- Source information:
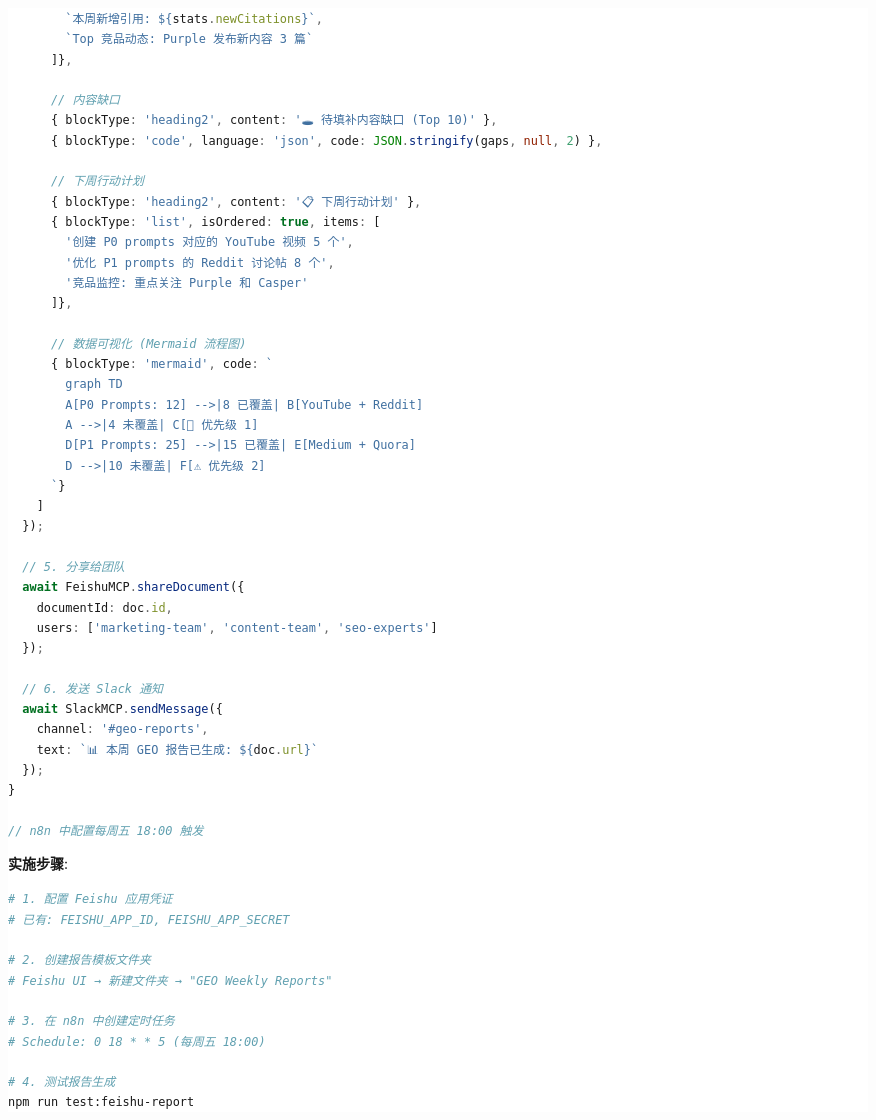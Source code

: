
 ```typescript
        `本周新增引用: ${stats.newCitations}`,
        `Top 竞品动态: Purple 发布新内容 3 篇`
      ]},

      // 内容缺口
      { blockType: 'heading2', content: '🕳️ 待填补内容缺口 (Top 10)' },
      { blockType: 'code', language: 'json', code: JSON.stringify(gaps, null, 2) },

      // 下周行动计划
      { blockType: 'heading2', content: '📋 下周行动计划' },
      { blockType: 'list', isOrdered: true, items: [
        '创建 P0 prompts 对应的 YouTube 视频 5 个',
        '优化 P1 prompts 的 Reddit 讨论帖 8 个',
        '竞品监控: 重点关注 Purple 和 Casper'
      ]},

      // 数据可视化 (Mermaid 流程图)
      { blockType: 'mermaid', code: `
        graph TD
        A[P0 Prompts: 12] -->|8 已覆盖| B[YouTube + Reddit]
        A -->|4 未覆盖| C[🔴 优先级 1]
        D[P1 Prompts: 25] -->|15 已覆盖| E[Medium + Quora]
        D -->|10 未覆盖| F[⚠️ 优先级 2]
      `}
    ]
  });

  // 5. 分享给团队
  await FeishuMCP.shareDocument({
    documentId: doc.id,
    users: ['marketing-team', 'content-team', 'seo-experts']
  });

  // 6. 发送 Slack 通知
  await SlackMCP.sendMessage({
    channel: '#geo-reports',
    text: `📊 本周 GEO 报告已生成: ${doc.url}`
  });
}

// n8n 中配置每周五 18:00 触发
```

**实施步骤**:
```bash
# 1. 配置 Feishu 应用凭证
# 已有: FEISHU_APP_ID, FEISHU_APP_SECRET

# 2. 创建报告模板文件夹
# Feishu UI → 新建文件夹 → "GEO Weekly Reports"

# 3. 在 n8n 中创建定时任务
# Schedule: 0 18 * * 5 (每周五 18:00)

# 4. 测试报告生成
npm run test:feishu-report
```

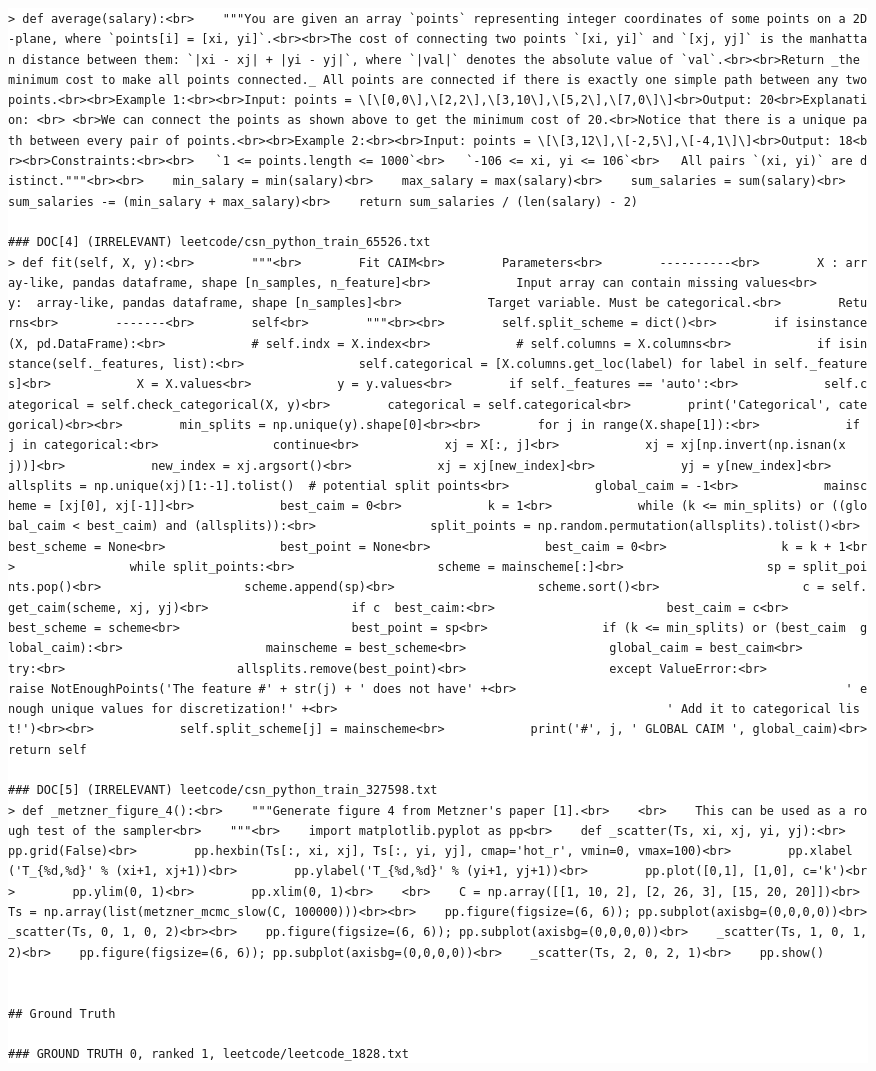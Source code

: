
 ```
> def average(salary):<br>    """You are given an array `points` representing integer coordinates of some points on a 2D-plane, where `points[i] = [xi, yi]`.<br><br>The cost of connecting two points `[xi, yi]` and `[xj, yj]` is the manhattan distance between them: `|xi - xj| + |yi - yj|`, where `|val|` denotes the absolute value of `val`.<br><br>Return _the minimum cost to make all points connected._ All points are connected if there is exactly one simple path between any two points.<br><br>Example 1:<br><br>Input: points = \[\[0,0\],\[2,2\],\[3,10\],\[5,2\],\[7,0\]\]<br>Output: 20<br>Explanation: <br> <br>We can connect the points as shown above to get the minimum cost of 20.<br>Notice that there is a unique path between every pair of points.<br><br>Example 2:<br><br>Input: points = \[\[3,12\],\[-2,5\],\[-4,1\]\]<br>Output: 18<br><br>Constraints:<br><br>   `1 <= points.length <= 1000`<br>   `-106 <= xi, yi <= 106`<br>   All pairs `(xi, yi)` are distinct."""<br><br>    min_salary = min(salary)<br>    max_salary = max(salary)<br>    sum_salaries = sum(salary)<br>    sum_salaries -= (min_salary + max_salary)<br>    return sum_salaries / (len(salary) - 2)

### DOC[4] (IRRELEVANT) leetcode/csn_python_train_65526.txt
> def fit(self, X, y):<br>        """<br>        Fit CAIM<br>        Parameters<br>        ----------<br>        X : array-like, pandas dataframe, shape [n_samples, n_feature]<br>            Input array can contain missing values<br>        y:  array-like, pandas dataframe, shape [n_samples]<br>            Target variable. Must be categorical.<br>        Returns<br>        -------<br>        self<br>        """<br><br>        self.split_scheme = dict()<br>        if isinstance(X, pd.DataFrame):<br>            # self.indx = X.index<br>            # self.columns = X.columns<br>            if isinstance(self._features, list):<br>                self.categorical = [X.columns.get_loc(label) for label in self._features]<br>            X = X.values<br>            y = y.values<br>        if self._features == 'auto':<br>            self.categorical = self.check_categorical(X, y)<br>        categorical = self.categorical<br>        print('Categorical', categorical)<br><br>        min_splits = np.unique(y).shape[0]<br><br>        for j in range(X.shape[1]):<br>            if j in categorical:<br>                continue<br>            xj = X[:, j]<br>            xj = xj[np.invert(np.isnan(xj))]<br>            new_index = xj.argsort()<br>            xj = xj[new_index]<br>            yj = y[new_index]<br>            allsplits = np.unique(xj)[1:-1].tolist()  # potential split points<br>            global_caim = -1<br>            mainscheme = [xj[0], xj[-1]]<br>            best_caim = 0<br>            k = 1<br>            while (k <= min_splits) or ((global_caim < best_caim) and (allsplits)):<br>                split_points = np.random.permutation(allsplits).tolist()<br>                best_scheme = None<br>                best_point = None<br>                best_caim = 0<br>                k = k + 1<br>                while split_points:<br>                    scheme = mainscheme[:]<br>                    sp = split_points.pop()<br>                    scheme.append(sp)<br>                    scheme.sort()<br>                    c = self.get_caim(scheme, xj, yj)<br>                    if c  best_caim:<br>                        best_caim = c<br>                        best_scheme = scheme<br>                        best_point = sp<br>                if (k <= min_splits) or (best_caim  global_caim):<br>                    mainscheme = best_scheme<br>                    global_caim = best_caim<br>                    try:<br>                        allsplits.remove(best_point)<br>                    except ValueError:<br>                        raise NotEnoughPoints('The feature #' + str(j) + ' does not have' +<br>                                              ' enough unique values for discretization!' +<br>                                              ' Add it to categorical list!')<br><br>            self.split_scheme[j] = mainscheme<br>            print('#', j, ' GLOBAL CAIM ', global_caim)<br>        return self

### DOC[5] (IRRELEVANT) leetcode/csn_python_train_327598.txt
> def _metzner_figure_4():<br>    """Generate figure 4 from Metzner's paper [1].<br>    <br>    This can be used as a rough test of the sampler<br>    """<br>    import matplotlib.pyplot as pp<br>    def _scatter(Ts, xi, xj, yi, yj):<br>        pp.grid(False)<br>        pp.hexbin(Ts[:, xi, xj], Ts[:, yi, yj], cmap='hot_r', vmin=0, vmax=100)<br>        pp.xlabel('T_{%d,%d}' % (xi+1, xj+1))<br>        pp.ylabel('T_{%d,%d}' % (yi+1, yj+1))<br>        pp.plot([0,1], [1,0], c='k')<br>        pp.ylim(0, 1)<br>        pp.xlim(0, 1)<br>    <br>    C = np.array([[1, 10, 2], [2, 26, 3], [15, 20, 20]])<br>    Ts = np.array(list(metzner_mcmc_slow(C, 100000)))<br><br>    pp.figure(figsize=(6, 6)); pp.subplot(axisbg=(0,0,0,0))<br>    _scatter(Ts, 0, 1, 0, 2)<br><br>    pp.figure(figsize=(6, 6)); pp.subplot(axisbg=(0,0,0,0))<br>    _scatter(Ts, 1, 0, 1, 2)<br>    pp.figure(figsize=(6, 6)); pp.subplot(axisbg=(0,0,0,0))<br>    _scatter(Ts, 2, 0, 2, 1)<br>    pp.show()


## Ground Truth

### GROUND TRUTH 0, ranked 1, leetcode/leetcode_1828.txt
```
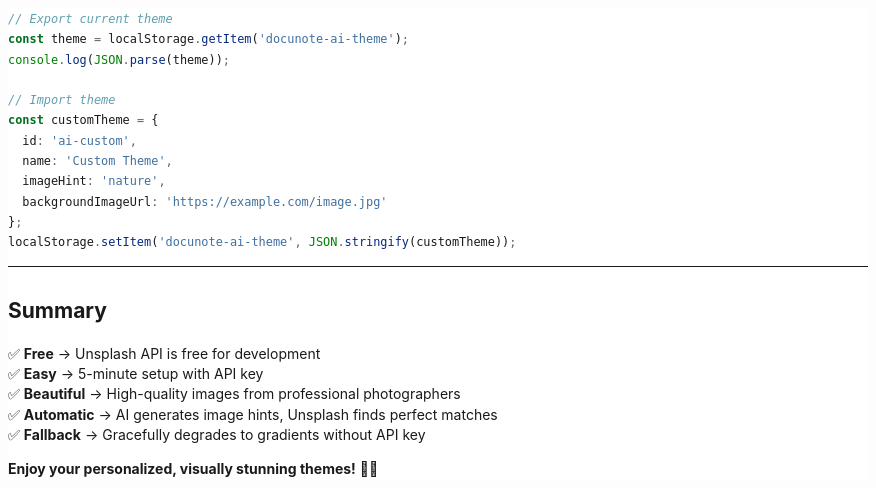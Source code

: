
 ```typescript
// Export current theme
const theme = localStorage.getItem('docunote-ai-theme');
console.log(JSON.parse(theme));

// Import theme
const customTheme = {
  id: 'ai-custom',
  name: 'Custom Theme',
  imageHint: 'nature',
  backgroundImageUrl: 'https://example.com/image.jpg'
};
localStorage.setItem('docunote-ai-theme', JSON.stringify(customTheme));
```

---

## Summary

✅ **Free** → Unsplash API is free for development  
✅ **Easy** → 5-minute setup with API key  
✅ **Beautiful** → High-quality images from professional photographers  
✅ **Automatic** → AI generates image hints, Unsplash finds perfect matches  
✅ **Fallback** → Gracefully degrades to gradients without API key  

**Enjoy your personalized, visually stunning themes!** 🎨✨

- Aim of the exercise: Omitting all images, print the listing exactly.

- Task response:
Source code

:
 ```typescript
        `本周新增引用: ${stats.newCitations}`,
        `Top 竞品动态: Purple 发布新内容 3 篇`
      ]},

      // 内容缺口
      { blockType: 'heading2', content: '🕳️ 待填补内容缺口 (Top 10)' },
      { blockType: 'code', language: 'json', code: JSON.stringify(gaps, null, 2) },

      // 下周行动计划
      { blockType: 'heading2', content: '📋 下周行动计划' },
      { blockType: 'list', isOrdered: true, items: [
        '创建 P0 prompts 对应的 YouTube 视频 5 个',
        '优化 P1 prompts 的 Reddit 讨论帖 8 个',
        '竞品监控: 重点关注 Purple 和 Casper'
      ]},

      // 数据可视化 (Mermaid 流程图)
      { blockType: 'mermaid', code: `
        graph TD
        A[P0 Prompts: 12] -->|8 已覆盖| B[YouTube + Reddit]
        A -->|4 未覆盖| C[🔴 优先级 1]
        D[P1 Prompts: 25] -->|15 已覆盖| E[Medium + Quora]
        D -->|10 未覆盖| F[⚠️ 优先级 2]
      `}
    ]
  });

  // 5. 分享给团队
  await FeishuMCP.shareDocument({
    documentId: doc.id,
    users: ['marketing-team', 'content-team', 'seo-experts']
  });

  // 6. 发送 Slack 通知
  await SlackMCP.sendMessage({
    channel: '#geo-reports',
    text: `📊 本周 GEO 报告已生成: ${doc.url}`
  });
}

// n8n 中配置每周五 18:00 触发
```

**实施步骤**:
```bash
# 1. 配置 Feishu 应用凭证
# 已有: FEISHU_APP_ID, FEISHU_APP_SECRET

# 2. 创建报告模板文件夹
# Feishu UI → 新建文件夹 → "GEO Weekly Reports"

# 3. 在 n8n 中创建定时任务
# Schedule: 0 18 * * 5 (每周五 18:00)

# 4. 测试报告生成
npm run test:feishu-report
```

Source code

:
 ```
> def average(salary):<br>    """You are given an array `points` representing integer coordinates of some points on a 2D-plane, where `points[i] = [xi, yi]`.<br><br>The cost of connecting two points `[xi, yi]` and `[xj, yj]` is the manhattan distance between them: `|xi - xj| + |yi - yj|`, where `|val|` denotes the absolute value of `val`.<br><br>Return _the minimum cost to make all points connected._ All points are connected if there is exactly one simple path between any two points.<br><br>Example 1:<br><br>Input: points = \[\[0,0\],\[2,2\],\[3,10\],\[5,2\],\[7,0\]\]<br>Output: 20<br>Explanation: <br> <br>We can connect the points as shown above to get the minimum cost of 20.<br>Notice that there is a unique path between every pair of points.<br><br>Example 2:<br><br>Input: points = \[\[3,12\],\[-2,5\],\[-4,1\]\]<br>Output: 18<br><br>Constraints:<br><br>   `1 <= points.length <= 1000`<br>   `-106 <= xi, yi <= 106`<br>   All pairs `(xi, yi)` are distinct."""<br><br>    min_salary = min(salary)<br>    max_salary = max(salary)<br>    sum_salaries = sum(salary)<br>    sum_salaries -= (min_salary + max_salary)<br>    return sum_salaries / (len(salary) - 2)

### DOC[4] (IRRELEVANT) leetcode/csn_python_train_65526.txt
> def fit(self, X, y):<br>        """<br>        Fit CAIM<br>        Parameters<br>        ----------<br>        X : array-like, pandas dataframe, shape [n_samples, n_feature]<br>            Input array can contain missing values<br>        y:  array-like, pandas dataframe, shape [n_samples]<br>            Target variable. Must be categorical.<br>        Returns<br>        -------<br>        self<br>        """<br><br>        self.split_scheme = dict()<br>        if isinstance(X, pd.DataFrame):<br>            # self.indx = X.index<br>            # self.columns = X.columns<br>            if isinstance(self._features, list):<br>                self.categorical = [X.columns.get_loc(label) for label in self._features]<br>            X = X.values<br>            y = y.values<br>        if self._features == 'auto':<br>            self.categorical = self.check_categorical(X, y)<br>        categorical = self.categorical<br>        print('Categorical', categorical)<br><br>        min_splits = np.unique(y).shape[0]<br><br>        for j in range(X.shape[1]):<br>            if j in categorical:<br>                continue<br>            xj = X[:, j]<br>            xj = xj[np.invert(np.isnan(xj))]<br>            new_index = xj.argsort()<br>            xj = xj[new_index]<br>            yj = y[new_index]<br>            allsplits = np.unique(xj)[1:-1].tolist()  # potential split points<br>            global_caim = -1<br>            mainscheme = [xj[0], xj[-1]]<br>            best_caim = 0<br>            k = 1<br>            while (k <= min_splits) or ((global_caim < best_caim) and (allsplits)):<br>                split_points = np.random.permutation(allsplits).tolist()<br>                best_scheme = None<br>                best_point = None<br>                best_caim = 0<br>                k = k + 1<br>                while split_points:<br>                    scheme = mainscheme[:]<br>                    sp = split_points.pop()<br>                    scheme.append(sp)<br>                    scheme.sort()<br>                    c = self.get_caim(scheme, xj, yj)<br>                    if c  best_caim:<br>                        best_caim = c<br>                        best_scheme = scheme<br>                        best_point = sp<br>                if (k <= min_splits) or (best_caim  global_caim):<br>                    mainscheme = best_scheme<br>                    global_caim = best_caim<br>                    try:<br>                        allsplits.remove(best_point)<br>                    except ValueError:<br>                        raise NotEnoughPoints('The feature #' + str(j) + ' does not have' +<br>                                              ' enough unique values for discretization!' +<br>                                              ' Add it to categorical list!')<br><br>            self.split_scheme[j] = mainscheme<br>            print('#', j, ' GLOBAL CAIM ', global_caim)<br>        return self

### DOC[5] (IRRELEVANT) leetcode/csn_python_train_327598.txt
> def _metzner_figure_4():<br>    """Generate figure 4 from Metzner's paper [1].<br>    <br>    This can be used as a rough test of the sampler<br>    """<br>    import matplotlib.pyplot as pp<br>    def _scatter(Ts, xi, xj, yi, yj):<br>        pp.grid(False)<br>        pp.hexbin(Ts[:, xi, xj], Ts[:, yi, yj], cmap='hot_r', vmin=0, vmax=100)<br>        pp.xlabel('T_{%d,%d}' % (xi+1, xj+1))<br>        pp.ylabel('T_{%d,%d}' % (yi+1, yj+1))<br>        pp.plot([0,1], [1,0], c='k')<br>        pp.ylim(0, 1)<br>        pp.xlim(0, 1)<br>    <br>    C = np.array([[1, 10, 2], [2, 26, 3], [15, 20, 20]])<br>    Ts = np.array(list(metzner_mcmc_slow(C, 100000)))<br><br>    pp.figure(figsize=(6, 6)); pp.subplot(axisbg=(0,0,0,0))<br>    _scatter(Ts, 0, 1, 0, 2)<br><br>    pp.figure(figsize=(6, 6)); pp.subplot(axisbg=(0,0,0,0))<br>    _scatter(Ts, 1, 0, 1, 2)<br>    pp.figure(figsize=(6, 6)); pp.subplot(axisbg=(0,0,0,0))<br>    _scatter(Ts, 2, 0, 2, 1)<br>    pp.show()


## Ground Truth

### GROUND TRUTH 0, ranked 1, leetcode/leetcode_1828.txt
```
Source code

:
 ```typescript
// Export current theme
const theme = localStorage.getItem('docunote-ai-theme');
console.log(JSON.parse(theme));

// Import theme
const customTheme = {
  id: 'ai-custom',
  name: 'Custom Theme',
  imageHint: 'nature',
  backgroundImageUrl: 'https://example.com/image.jpg'
};
localStorage.setItem('docunote-ai-theme', JSON.stringify(customTheme));
```

---

## Summary

✅ **Free** → Unsplash API is free for development  
✅ **Easy** → 5-minute setup with API key  
✅ **Beautiful** → High-quality images from professional photographers  
✅ **Automatic** → AI generates image hints, Unsplash finds perfect matches  
✅ **Fallback** → Gracefully degrades to gradients without API key  

**Enjoy your personalized, visually stunning themes!** 🎨✨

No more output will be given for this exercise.